(Recorded data):
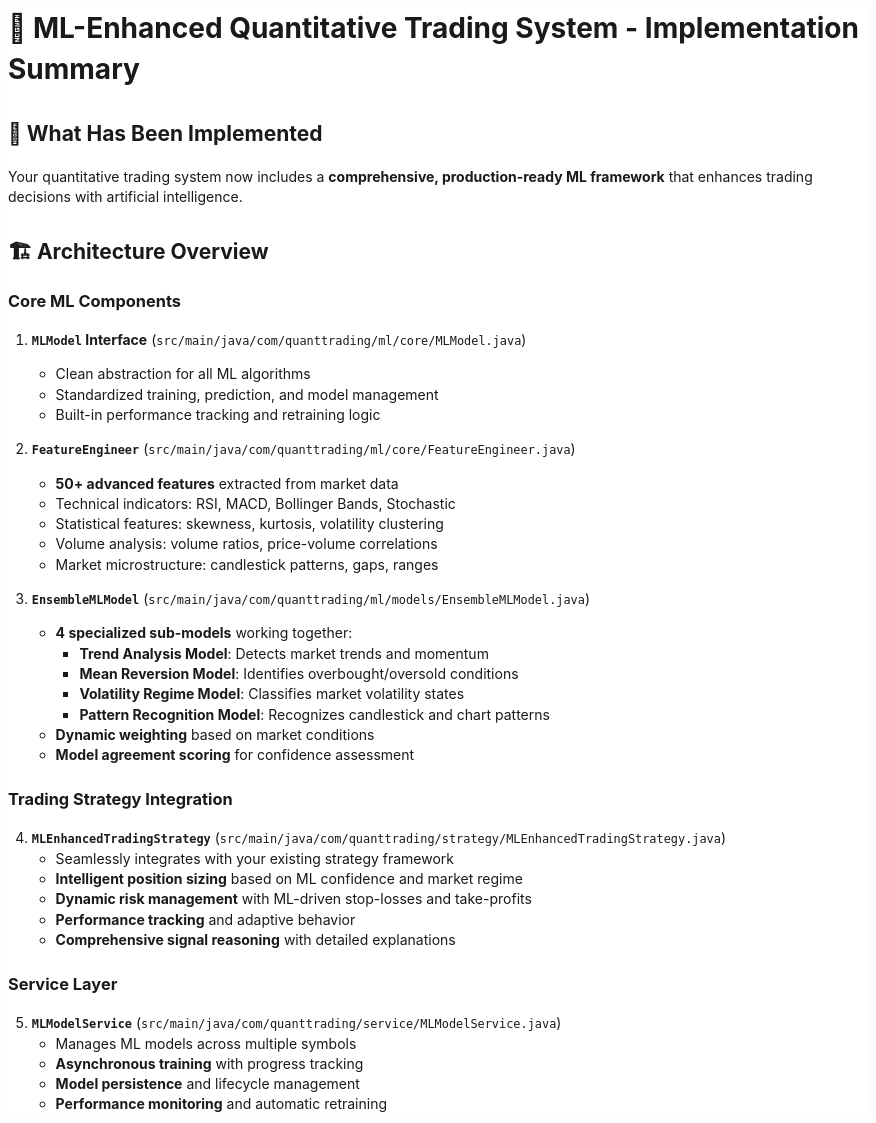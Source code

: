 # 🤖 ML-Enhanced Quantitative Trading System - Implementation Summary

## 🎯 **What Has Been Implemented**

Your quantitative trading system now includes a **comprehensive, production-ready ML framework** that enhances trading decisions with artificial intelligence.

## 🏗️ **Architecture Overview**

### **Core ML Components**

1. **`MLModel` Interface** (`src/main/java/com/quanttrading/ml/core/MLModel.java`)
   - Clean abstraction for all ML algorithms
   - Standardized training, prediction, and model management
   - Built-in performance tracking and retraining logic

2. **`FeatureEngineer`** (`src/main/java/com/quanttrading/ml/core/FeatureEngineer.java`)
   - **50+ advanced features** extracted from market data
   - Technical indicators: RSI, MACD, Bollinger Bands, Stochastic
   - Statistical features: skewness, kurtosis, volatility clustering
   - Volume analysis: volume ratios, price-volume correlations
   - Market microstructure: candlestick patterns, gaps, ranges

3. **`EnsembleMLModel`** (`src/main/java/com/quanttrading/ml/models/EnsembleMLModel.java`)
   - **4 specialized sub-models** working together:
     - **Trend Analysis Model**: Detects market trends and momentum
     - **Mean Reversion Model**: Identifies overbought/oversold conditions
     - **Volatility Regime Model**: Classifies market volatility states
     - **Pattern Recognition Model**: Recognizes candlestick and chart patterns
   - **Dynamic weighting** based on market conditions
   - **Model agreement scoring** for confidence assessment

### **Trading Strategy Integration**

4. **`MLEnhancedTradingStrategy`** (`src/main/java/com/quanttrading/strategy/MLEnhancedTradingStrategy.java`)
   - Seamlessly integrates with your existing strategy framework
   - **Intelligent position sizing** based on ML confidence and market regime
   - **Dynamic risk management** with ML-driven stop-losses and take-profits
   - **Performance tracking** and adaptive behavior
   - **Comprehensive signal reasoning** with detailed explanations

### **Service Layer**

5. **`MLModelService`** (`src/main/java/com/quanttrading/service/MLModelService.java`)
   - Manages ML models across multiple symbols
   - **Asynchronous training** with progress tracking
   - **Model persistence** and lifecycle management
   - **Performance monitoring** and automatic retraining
* * *
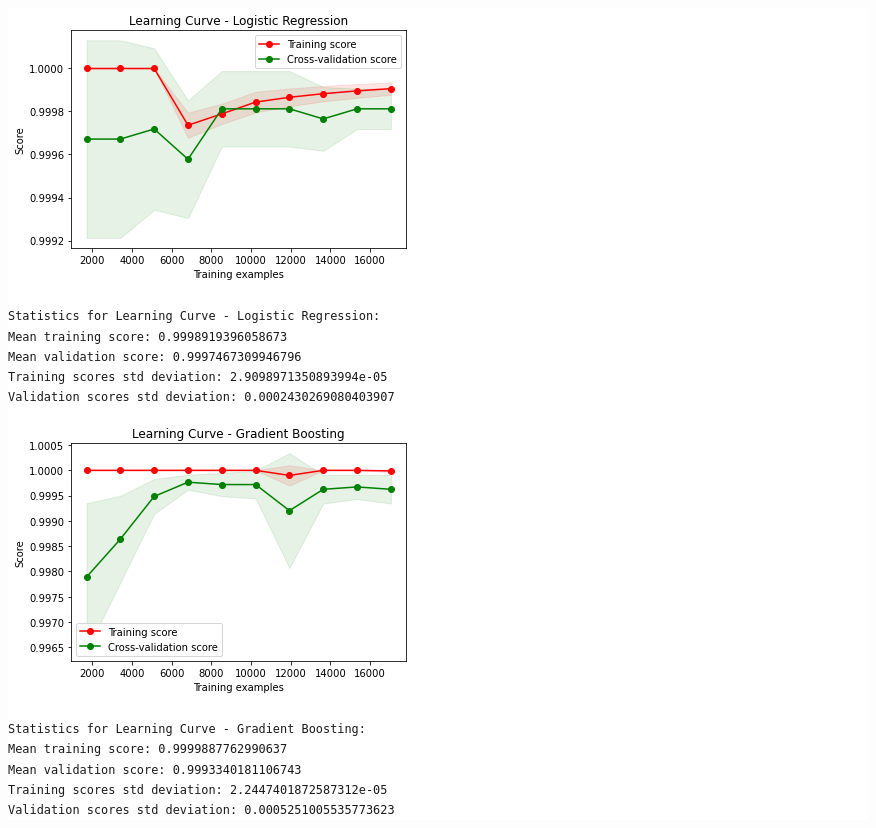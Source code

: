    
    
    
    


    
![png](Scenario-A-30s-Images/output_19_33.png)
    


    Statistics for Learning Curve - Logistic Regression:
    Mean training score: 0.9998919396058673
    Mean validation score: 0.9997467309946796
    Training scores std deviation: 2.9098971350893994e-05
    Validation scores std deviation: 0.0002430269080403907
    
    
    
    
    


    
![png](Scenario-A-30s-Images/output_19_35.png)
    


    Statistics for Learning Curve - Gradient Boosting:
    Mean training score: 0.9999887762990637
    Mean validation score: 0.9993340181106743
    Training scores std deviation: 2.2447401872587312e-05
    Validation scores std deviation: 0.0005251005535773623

(Task item):
Your task is to retype the entries verbatim, starting with the line that holds "Training scores std deviation: 2.9098971350893994e-05" and stopping after the line that holds "Validation scores std deviation: 0.0005251005535773623".

(Answer area):
    Training scores std deviation: 2.9098971350893994e-05
    Validation scores std deviation: 0.0002430269080403907
    
    
    
    
    


    
![png](Scenario-A-30s-Images/output_19_35.png)
    


    Statistics for Learning Curve - Gradient Boosting:
    Mean training score: 0.9999887762990637
    Mean validation score: 0.9993340181106743
    Training scores std deviation: 2.2447401872587312e-05
    Validation scores std deviation: 0.0005251005535773623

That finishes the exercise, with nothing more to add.